Saturday, August 10, 2013

Radicais iranianos ganham mais terreno

 Pedro J. Bondaczuk


A luta pelo poder no Irã, entre o grupo fundamentalista de linha dura, que não quer muito contato com o Ocidente, e o dos moderados, que pretende recolocar o país no mundo, tirando essa sociedade nacional do seu isolamento de uma década, começa a ganhar contornos cada vez mais dramáticos.

A questão do livro “Os Versos Satânicos”, de Salman Rushdie, e mais do que o próprio romance, a forma como o Ocidente tratou o caso, fortaleceram a posição dos seguidores diretos do aiatolá Ruhollah Khomeini, que pretende implantar na República Islâmica um estilo de vida à feição do que existiu nos tempos do imperador Ciro. Ou seja, do século VIII da nossa era.

Convenhamos, pela sua colocação geográfica, pelo seu potencial econômico e pela sua população, não fica bem a um país, que já foi chamado de “Gendarme do Golfo Pérsico”, exercer esse papel retrógrado.

Os iranianos, nestes últimos dez anos, parecem ter entrado numa dessas fantásticas e fictícias “máquinas do tempo”, criadas pela fértil imaginação de algum diretor de cinema criativo, e andado aceleradamente para trás.

Nunca o Irã precisou tanto do Ocidente como agora, quando saiu arrasado de uma duríssima guerra de oito anos com o Iraque e não dispõe de capitais suficientes para a reconstrução. Estes, até que pode conseguir, graças à reserva de petróleo de que dispõe. Mas o país não conta com tecnologia. E o ambiente que impera ali não atrai muita gente de fora, dada a sua permanente instabilidade.

O Ocidente, por seu turno, cometeu um pecado mortal no caso do livro de Rushdie. Houvesse, diplomaticamente, feito uma condenação a essa obra (que nos trechos que tivemos a oportunidade de ler ofende, de fato, a religião muçulmana), antes de Khomeini ter lançado, com grande senso de oportunismo político (em âmbito interno, evidentemente) sua ordem de morte contra o escritor, e certamente os radicais não teriam tido esse espaço de manobra. Os moderados teriam sua posição reforçada e muita coisa que se disse e que se fez, de lá para cá, não teria sido dita e nem feita.

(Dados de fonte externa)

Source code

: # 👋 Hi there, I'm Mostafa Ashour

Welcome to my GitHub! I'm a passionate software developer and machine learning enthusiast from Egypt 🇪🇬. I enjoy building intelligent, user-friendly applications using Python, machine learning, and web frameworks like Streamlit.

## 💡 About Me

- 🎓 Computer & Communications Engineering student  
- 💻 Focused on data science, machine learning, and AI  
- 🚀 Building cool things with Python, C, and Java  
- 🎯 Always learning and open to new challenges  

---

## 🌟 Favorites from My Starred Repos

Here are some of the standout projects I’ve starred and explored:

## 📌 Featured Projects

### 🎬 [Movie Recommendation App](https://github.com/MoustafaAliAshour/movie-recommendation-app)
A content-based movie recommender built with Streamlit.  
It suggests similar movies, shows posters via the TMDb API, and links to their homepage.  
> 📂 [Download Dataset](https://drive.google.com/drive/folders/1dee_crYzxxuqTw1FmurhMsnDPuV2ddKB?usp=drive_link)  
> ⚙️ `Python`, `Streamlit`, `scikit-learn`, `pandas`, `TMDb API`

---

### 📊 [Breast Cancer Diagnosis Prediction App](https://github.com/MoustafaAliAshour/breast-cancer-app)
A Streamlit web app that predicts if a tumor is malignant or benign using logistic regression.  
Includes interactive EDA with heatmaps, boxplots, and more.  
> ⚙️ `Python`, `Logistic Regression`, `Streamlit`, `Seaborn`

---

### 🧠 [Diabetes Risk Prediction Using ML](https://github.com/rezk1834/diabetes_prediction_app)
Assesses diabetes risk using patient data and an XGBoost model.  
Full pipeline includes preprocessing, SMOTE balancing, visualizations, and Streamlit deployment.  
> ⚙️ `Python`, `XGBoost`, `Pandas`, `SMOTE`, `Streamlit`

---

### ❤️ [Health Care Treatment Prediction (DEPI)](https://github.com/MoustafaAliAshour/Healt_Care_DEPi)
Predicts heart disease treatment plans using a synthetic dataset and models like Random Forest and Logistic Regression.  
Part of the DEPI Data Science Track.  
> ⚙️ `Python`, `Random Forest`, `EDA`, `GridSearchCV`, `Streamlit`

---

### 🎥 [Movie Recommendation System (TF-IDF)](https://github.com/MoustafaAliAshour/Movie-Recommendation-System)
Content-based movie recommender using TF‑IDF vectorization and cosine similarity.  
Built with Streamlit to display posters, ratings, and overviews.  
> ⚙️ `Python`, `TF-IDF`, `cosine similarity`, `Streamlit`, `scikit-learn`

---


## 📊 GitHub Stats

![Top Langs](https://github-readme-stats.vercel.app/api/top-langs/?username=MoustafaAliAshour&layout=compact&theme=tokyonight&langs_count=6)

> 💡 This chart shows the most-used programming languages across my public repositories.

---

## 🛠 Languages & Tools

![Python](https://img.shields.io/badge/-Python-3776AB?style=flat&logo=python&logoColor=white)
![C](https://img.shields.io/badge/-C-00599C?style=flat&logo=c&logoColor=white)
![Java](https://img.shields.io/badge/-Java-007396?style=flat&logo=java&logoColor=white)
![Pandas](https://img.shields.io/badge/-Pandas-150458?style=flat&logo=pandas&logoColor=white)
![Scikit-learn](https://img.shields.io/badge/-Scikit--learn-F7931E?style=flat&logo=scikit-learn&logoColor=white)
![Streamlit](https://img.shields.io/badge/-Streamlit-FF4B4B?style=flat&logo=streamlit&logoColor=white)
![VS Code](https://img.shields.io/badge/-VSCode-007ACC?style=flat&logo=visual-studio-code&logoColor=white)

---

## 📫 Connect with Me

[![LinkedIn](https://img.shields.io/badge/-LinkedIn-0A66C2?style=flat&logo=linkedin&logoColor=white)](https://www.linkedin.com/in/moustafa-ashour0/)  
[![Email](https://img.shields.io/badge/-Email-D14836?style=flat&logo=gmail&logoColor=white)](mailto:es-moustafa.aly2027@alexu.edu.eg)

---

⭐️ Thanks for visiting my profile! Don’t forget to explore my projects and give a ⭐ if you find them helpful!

A renúncia do aiatolá Ali Montazari à sucessão do atual todopoderoso do Irã, divulgada ontem, é um duro golpe para aqueles que tinham a esperança de transformar o Golfo Pérsico num autêntico “mar de tranqüilidade”. Essa área, nem é preciso repetir, é muito importante para todos os ocidentais.

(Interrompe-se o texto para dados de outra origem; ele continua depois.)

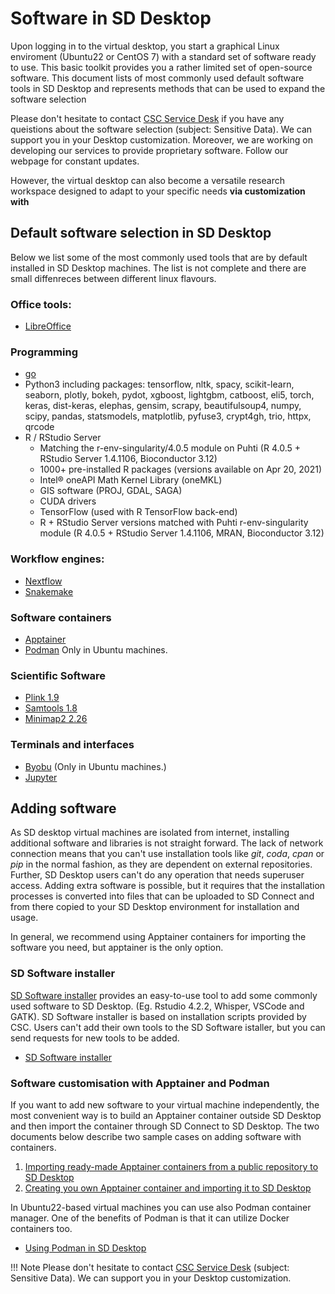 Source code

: # Software in SD Desktop

Upon logging in to the virtual desktop, you start a graphical Linux enviroment (Ubuntu22 or CentOS 7) with a standard set of software ready to use. This basic toolkit provides you a rather limited set of open-source software. This document lists of most commonly used default software tools in SD Desktop and represents methods that can be used to expand the software selection

Please don't hesitate to contact [CSC Service Desk](../../support/contact.md) if you have any queistions about the software selection (subject: Sensitive Data). We can support you in your Desktop customization. Moreover, we are working on developing our services to provide proprietary software. Follow our webpage for constant updates. 

However, the virtual desktop can also become a versatile research workspace designed to adapt to your specific needs **via customization with**


## Default software selection in SD Desktop

Below we list some of the most commonly used tools that are by default installed in SD Desktop machines.
The list is not complete and there are small diffenreces between different linux flavours.

   ### Office tools:
   - [LibreOffice](https://en.wikipedia.org/wiki/LibreOffice)

   ### Programming
  - [go](https://go.dev/)
  - Python3 including packages: tensorflow, nltk, spacy, scikit-learn, seaborn, plotly, bokeh, pydot, xgboost, lightgbm, catboost, eli5, torch, keras, dist-keras, elephas, gensim, scrapy, beautifulsoup4, numpy, scipy, pandas, statsmodels, matplotlib, pyfuse3, crypt4gh, trio, httpx, qrcode
  - R / RStudio Server
     - Matching the r-env-singularity/4.0.5 module on Puhti (R 4.0.5 + RStudio Server 1.4.1106, Bioconductor 3.12)
     - 1000+ pre-installed R packages (versions available on Apr 20, 2021)
     - Intel® oneAPI Math Kernel Library (oneMKL)
     - GIS software (PROJ, GDAL, SAGA)
     - CUDA drivers
     - TensorFlow (used with R TensorFlow back-end)
     - R + RStudio Server versions matched with Puhti r-env-singularity module (R 4.0.5 + RStudio Server 1.4.1106, MRAN, Bioconductor 3.12)  

   ### Workflow engines:
   - [Nextflow](https://www.nextflow.io/)
   - [Snakemake](https://snakemake.readthedocs.io/en/stable/)

   ### Software containers
   - [Apptainer](https://apptainer.org/)
   - [Podman](https://podman.io/) Only in Ubuntu machines.
   
   ### Scientific Software
   - [Plink 1.9](https://www.cog-genomics.org/plink/)
   - [Samtools 1.8](http://www.htslib.org/)
   - [Minimap2 2.26](https://github.com/lh3/minimap2)

   ### Terminals and interfaces
   - [Byobu](https://www.byobu.org/) (Only in Ubuntu machines.)
   - [Jupyter](https://jupyter.org/)


## Adding software

As SD desktop virtual machines are isolated from internet, installing additional software and libraries is not straight forward. The lack of network connection means that you can't use installation tools like _git_, _coda_, _cpan_ or _pip_ in the normal fashion, as they are dependent on external repositories. Further, SD Desktop users can't do any operation that needs superuser access. Adding extra software is possible, but it requires that the installation processes is converted into files that can be uploaded to SD Connect and from there copied to your SD Desktop environment for installation and usage.

In general, we recommend using Apptainer containers for importing the software you need, but apptainer is the only option.

### SD Software installer

[SD Software installer](./tutorials/sd-software-installer.md) provides an easy-to-use tool to add some commonly used software to SD Desktop. (Eg. Rstudio 4.2.2, Whisper, VSCode and GATK). SD Software installer is based on installation scripts provided by CSC. Users can't add their own tools to the SD Software istaller, but you can send requests for new tools to be added. 
   - [SD Software installer](./tutorials/sd-software-installer.md)
 
   
### Software customisation with Apptainer and Podman

If you want to add new software to your virtual machine independently, the most convenient way is to build an Apptainer container outside SD Desktop and then import the container through SD Connect to SD Desktop. The two documents below describe two sample cases on adding software with containers.

   1. [Importing ready-made Apptainer containers from a public repository to SD Desktop](./sd-desktop-singularity.md)
   2. [Creating you own Apptainer container and importing it to SD Desktop](./creating_containers.md)

In Ubuntu22-based virtual machines you can use also Podman container manager. One of the benefits of Podman is that it can utilize Docker containers too.

*   [Using Podman in SD Desktop](./tutorials/podman-in-sd-desktop.md)


!!! Note
    Please don't hesitate to contact [CSC Service Desk](../../support/contact.md) (subject: Sensitive Data). We can support you in your Desktop customization.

É a autêntica “veia jugular” energética da Europa e dos Estados Unidos, por ser a região de onde sai bem mais da metade do petróleo consumido neste lado do mundo. Até quando a diplomacia, especialmente a européia, vai continuar dando dessas mancadas, ignorando as diferenças culturais existentes entre os povos?

(Artigo publicado na página 11, Internacional, do Correio Popular, em 29 de março de 1989).